Required work:
Copy every line from the records that holds the word "given".
[[ Source material open ]]
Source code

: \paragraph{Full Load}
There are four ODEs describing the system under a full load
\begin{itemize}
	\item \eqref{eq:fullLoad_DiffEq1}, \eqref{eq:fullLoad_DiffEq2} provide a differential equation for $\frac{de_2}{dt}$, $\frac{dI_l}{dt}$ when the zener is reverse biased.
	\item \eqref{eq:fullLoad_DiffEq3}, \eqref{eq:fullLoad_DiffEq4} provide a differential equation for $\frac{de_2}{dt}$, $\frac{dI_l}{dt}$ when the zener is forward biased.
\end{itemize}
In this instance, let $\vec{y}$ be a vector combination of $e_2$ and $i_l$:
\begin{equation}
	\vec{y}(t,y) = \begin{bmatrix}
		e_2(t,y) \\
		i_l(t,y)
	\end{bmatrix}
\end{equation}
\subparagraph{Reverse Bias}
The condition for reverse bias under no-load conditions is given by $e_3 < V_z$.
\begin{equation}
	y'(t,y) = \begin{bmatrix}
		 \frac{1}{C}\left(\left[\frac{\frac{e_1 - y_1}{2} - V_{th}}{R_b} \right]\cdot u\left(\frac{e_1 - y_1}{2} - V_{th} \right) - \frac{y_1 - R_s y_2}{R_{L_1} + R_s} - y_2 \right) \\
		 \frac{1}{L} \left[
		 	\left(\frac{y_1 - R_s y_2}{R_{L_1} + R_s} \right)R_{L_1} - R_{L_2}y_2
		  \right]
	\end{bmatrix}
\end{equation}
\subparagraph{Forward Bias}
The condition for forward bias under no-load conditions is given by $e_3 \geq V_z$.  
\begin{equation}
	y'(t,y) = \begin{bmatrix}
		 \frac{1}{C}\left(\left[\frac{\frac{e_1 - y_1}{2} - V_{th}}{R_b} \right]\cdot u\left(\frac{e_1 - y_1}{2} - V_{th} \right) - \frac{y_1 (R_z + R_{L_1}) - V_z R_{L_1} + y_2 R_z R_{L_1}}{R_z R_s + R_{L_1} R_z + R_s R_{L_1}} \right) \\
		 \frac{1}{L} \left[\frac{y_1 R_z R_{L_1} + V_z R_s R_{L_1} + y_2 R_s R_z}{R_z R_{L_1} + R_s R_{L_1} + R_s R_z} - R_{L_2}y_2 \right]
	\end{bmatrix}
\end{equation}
[[ Source material closed ]]
Written solution:
The condition for reverse bias under no-load conditions is given by $e_3 < V_z$.
The condition for forward bias under no-load conditions is given by $e_3 \geq V_z$.  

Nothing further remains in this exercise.